Leading banks are increasingly investing in AI, from recruiting skilled professionals to launching AI-driven tools and services, and developing diverse use cases across their operations.

As the second-largest U.S. bank with $3.26 trillion in assets, Bank of America spends $12 billion annually on technology, allocating a quarter of that budget to new technology initiatives in 2024. Its virtual assistant, Erica, reached two billion interactions in April, with clients engaging approximately two million times daily.

Despite these advancements, the bank ranks 15th in the Evident AI Index, which measures the AI-readiness of the world’s largest banks, trailing behind rivals such as JPMorgan Chase, Wells Fargo, Goldman Sachs, and Citigroup.

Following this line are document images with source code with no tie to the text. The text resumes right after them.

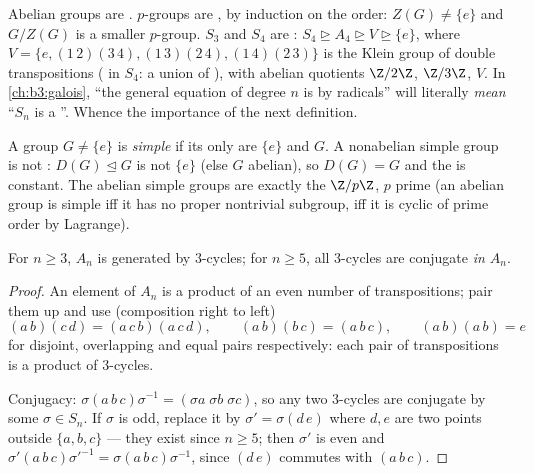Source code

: \begin{example}\label{ex:b3:groups:solvableexamples}
Abelian groups are . $p$-groups are , by induction
on the order: $Z(G) \neq \{e\}$ and $G/Z(G)$ is a smaller
$p$-group. $S_3$ and $S_4$ are : $S_4 \trianglerighteq A_4
\trianglerighteq V \trianglerighteq \{e\}$, where $V = \{e,
(1\,2)(3\,4), (1\,3)(2\,4), (1\,4)(2\,3)\}$ is the Klein group of
double transpositions ( in $S_4$: a union of ), with abelian quotients $\Z/2\Z$, $\Z/3\Z$, $V$. In
\cref{ch:b3:galois}, ``the general equation of degree $n$ is
 by radicals'' will literally \emph{mean} ``$S_n$ is a
''. Whence the importance of the next definition.
\end{example}

\begin{definition}\label{def:b3:groups:simple}
A group $G \neq \{e\}$ is \emph{simple} if its
only  are $\{e\}$ and $G$. A nonabelian simple
group is not : $D(G) \trianglelefteq G$ is not $\{e\}$
(else $G$ abelian), so $D(G) = G$ and the  is
constant. The abelian simple groups are exactly the $\Z/p\Z$, $p$
prime (an abelian group is simple iff it has no proper nontrivial
subgroup, iff it is cyclic of prime order by Lagrange).
\end{definition}

\begin{lemma}\label{lem:b3:groups:threecycles}
For $n \geq 3$, $A_n$ is generated by $3$-cycles; for $n \geq 5$,
all $3$-cycles are conjugate \emph{in $A_n$}.
\end{lemma}

\begin{proof}
An element of $A_n$ is a product of an even number of
transpositions; pair them up and use (composition right to left)
\[
(a\,b)(c\,d) = (a\,c\,b)(a\,c\,d), \qquad
(a\,b)(b\,c) = (a\,b\,c), \qquad
(a\,b)(a\,b) = e
\]
for disjoint, overlapping and equal pairs respectively: each pair
of transpositions is a product of $3$-cycles.

Conjugacy: $\sigma(a\,b\,c)\sigma^{-1} = (\sigma a\; \sigma b\;
\sigma c)$, so any two $3$-cycles are conjugate by some $\sigma \in
S_n$. If $\sigma$ is odd, replace it by $\sigma' = \sigma (d\,e)$
where $d, e$ are two points outside $\{a, b, c\}$ --- they exist
since $n \geq 5$; then $\sigma'$ is even and $\sigma'(a\,b\,c)
\sigma'^{-1} = \sigma(a\,b\,c)\sigma^{-1}$, since $(d\,e)$ commutes
with $(a\,b\,c)$.
\end{proof}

In other updates, Bank of America exceeded Wall Street’s expectations in the second quarter, boosting its stock with optimistic forecasts for the remainder of the year.

Due to its extensive consumer banking operations, Bank of America is more sensitive than its peers to net interest income (NII). The bank reported $13.7 billion in NII for the second quarter of 2023, a 3% decrease from $13.83 billion in the same period last year. However, CFO Alastair Borthwick assured investors that this was an “NII trough,” forecasting an increase to $14.5 billion for the year, anticipating higher NII levels for the rest of the year.

Bank of America’s stock rose 3.5% on Tuesday morning following the earnings report.

The company reported $25.4 billion in revenue for the quarter, a slight increase from $25.2 billion last year, surpassing analysts’ estimates of $25.22 billion as compiled by FactSet. However, net income fell nearly 7% to $6.9 billion from $7.4 billion the previous year, yet still exceeded Wall Street’s projection of $6.41 billion.